- **Your assignment**
Beginning with the line containing "所以随着丢包率的增加，HTTP/2 的传输效率也会越来越差。有测试数据表明，当系统达到了 2%" and ending with the last line, repeat the records exactly.

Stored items
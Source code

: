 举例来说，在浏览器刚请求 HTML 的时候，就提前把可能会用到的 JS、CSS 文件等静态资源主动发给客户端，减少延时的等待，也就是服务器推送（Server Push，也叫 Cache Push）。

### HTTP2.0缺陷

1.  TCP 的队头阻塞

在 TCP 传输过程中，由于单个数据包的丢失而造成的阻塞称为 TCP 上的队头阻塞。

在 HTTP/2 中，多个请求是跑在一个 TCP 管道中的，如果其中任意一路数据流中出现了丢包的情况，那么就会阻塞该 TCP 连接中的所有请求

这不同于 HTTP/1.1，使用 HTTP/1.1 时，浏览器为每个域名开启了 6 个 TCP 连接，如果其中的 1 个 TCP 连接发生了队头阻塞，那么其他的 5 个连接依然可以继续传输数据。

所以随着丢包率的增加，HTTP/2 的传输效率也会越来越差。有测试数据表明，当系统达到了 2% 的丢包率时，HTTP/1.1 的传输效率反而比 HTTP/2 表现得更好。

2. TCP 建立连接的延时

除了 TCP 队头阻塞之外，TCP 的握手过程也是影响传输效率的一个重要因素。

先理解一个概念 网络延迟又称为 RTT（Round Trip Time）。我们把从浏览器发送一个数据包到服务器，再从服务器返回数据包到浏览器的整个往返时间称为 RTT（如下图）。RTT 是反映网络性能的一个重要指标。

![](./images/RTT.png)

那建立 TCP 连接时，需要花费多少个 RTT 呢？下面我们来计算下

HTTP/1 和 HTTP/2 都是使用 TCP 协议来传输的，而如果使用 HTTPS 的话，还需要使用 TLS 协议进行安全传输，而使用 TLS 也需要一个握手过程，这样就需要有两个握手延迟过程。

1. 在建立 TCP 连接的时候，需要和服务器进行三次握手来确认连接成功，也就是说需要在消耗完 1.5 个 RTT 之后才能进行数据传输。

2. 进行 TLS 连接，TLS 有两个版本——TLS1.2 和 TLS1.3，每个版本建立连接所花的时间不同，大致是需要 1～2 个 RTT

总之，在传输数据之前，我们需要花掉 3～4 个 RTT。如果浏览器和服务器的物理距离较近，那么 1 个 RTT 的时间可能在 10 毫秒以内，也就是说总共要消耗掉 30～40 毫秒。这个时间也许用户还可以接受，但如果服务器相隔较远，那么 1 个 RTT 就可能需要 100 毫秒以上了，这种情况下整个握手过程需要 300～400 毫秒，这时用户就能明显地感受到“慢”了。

- **Output for this exercise**
所以随着丢包率的增加，HTTP/2 的传输效率也会越来越差。有测试数据表明，当系统达到了 2% 的丢包率时，HTTP/1.1 的传输效率反而比 HTTP/2 表现得更好。

2. TCP 建立连接的延时

除了 TCP 队头阻塞之外，TCP 的握手过程也是影响传输效率的一个重要因素。

先理解一个概念 网络延迟又称为 RTT（Round Trip Time）。我们把从浏览器发送一个数据包到服务器，再从服务器返回数据包到浏览器的整个往返时间称为 RTT（如下图）。RTT 是反映网络性能的一个重要指标。

![](./images/RTT.png)

那建立 TCP 连接时，需要花费多少个 RTT 呢？下面我们来计算下

HTTP/1 和 HTTP/2 都是使用 TCP 协议来传输的，而如果使用 HTTPS 的话，还需要使用 TLS 协议进行安全传输，而使用 TLS 也需要一个握手过程，这样就需要有两个握手延迟过程。

1. 在建立 TCP 连接的时候，需要和服务器进行三次握手来确认连接成功，也就是说需要在消耗完 1.5 个 RTT 之后才能进行数据传输。

2. 进行 TLS 连接，TLS 有两个版本——TLS1.2 和 TLS1.3，每个版本建立连接所花的时间不同，大致是需要 1～2 个 RTT

总之，在传输数据之前，我们需要花掉 3～4 个 RTT。如果浏览器和服务器的物理距离较近，那么 1 个 RTT 的时间可能在 10 毫秒以内，也就是说总共要消耗掉 30～40 毫秒。这个时间也许用户还可以接受，但如果服务器相隔较远，那么 1 个 RTT 就可能需要 100 毫秒以上了，这种情况下整个握手过程需要 300～400 毫秒，这时用户就能明显地感受到“慢”了。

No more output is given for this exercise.